EXCERPTED RECORDS —
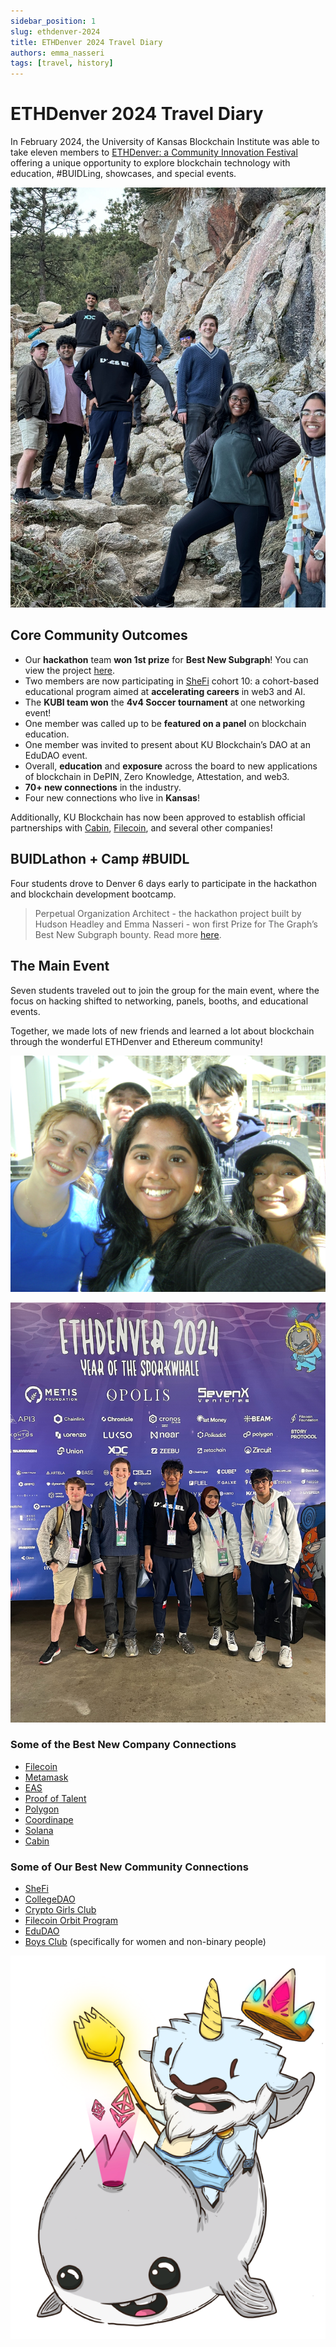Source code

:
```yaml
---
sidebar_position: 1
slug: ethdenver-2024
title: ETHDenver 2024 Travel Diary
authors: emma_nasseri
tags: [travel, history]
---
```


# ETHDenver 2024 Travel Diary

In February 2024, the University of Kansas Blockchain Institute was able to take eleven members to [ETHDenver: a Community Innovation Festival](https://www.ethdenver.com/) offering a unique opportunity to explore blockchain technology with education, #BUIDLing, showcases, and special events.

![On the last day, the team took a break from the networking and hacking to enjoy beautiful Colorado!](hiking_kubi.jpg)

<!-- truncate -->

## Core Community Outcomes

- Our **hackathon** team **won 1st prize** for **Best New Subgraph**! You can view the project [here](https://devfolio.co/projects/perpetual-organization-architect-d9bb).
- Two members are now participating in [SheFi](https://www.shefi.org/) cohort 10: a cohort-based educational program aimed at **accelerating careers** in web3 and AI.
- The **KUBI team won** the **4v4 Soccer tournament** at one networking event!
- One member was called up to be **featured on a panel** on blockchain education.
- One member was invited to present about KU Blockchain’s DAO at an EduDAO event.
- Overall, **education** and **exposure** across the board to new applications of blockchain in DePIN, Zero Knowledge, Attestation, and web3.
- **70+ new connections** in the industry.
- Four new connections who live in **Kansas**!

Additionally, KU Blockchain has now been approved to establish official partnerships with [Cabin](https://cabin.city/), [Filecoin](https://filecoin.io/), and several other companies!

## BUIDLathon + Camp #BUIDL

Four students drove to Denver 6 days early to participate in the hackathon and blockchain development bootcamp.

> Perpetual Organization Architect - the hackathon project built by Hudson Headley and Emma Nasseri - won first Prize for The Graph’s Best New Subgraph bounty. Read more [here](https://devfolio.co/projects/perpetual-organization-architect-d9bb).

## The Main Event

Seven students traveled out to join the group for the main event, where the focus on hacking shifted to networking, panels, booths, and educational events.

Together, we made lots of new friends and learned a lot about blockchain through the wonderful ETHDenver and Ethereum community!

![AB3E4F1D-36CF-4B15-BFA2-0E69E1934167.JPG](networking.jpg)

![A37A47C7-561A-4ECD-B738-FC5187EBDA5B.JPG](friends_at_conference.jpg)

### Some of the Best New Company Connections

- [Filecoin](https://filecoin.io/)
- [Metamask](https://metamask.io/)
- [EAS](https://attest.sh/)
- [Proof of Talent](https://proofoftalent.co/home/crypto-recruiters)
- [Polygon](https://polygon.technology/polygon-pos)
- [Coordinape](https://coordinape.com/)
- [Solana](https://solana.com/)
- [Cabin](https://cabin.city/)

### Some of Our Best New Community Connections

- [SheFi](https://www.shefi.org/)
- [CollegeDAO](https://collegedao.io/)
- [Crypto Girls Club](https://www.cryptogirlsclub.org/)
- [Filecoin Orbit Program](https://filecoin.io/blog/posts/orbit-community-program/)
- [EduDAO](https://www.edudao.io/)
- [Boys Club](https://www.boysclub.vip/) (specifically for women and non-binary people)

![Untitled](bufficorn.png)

INSTRUCTIONS FOR THE TASK — The response should hold exactly the lines starting at the line with "- Four new connections" and ending at the line with "## BUIDLathon + Camp #BUIDL", and no other line of the material above.

ANSWER FOR THIS EXERCISE —
- Four new connections who live in **Kansas**!

Additionally, KU Blockchain has now been approved to establish official partnerships with [Cabin](https://cabin.city/), [Filecoin](https://filecoin.io/), and several other companies!

## BUIDLathon + Camp #BUIDL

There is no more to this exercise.